BEGIN RECORD EXTRACTS
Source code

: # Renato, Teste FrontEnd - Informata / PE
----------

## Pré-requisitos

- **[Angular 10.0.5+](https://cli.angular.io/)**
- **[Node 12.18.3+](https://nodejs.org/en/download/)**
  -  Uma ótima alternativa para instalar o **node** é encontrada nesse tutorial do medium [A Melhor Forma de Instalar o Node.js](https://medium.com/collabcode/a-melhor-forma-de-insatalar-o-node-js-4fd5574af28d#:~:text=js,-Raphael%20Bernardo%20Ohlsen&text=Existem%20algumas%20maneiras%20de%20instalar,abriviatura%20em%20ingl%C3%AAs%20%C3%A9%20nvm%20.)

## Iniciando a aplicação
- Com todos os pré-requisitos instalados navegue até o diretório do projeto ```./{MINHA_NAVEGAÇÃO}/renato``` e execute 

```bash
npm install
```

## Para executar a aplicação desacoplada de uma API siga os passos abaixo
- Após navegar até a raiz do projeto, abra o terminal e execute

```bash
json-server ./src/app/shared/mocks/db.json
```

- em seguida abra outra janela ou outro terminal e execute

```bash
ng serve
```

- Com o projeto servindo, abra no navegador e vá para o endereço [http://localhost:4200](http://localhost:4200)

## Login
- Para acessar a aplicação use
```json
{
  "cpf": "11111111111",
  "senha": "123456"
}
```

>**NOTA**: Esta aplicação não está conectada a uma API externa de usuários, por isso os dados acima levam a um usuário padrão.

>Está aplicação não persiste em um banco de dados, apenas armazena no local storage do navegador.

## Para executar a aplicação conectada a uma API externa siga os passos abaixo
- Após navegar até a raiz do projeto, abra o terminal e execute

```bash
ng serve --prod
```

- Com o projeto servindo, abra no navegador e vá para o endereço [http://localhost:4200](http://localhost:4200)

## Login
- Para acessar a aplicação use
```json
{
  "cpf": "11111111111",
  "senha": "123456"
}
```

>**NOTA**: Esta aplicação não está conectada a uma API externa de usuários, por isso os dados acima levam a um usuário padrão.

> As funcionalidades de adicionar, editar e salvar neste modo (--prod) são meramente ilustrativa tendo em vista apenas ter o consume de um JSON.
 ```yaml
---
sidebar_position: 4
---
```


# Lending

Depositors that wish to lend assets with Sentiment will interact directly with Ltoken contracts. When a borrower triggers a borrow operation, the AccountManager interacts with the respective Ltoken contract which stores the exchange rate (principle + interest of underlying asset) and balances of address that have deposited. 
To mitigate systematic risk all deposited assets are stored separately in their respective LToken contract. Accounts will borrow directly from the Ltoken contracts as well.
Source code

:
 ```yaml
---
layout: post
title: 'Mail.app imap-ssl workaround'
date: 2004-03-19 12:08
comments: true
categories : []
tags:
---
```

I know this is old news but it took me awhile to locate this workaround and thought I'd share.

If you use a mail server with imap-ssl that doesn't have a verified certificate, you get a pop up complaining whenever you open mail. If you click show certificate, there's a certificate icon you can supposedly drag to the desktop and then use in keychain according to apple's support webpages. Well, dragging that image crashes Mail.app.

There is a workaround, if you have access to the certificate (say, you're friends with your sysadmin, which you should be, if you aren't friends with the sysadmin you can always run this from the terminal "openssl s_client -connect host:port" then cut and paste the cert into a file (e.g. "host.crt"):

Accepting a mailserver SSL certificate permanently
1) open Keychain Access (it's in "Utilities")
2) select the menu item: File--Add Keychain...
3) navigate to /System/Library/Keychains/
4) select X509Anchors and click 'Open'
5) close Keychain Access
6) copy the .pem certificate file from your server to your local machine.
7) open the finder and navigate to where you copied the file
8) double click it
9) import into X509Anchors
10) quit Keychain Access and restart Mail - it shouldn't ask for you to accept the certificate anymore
END RECORD EXTRACTS
TASK TO CARRY OUT — Your answer must be the data above, copied exactly from its first line through the line containing "## Para executar a aplicação desacoplada", and nothing more.

WRITTEN REPLY —
Source code

: # Renato, Teste FrontEnd - Informata / PE
----------

## Pré-requisitos

- **[Angular 10.0.5+](https://cli.angular.io/)**
- **[Node 12.18.3+](https://nodejs.org/en/download/)**
  -  Uma ótima alternativa para instalar o **node** é encontrada nesse tutorial do medium [A Melhor Forma de Instalar o Node.js](https://medium.com/collabcode/a-melhor-forma-de-insatalar-o-node-js-4fd5574af28d#:~:text=js,-Raphael%20Bernardo%20Ohlsen&text=Existem%20algumas%20maneiras%20de%20instalar,abriviatura%20em%20ingl%C3%AAs%20%C3%A9%20nvm%20.)

## Iniciando a aplicação
- Com todos os pré-requisitos instalados navegue até o diretório do projeto ```./{MINHA_NAVEGAÇÃO}/renato``` e execute 

```bash
npm install
```

## Para executar a aplicação desacoplada de uma API siga os passos abaixo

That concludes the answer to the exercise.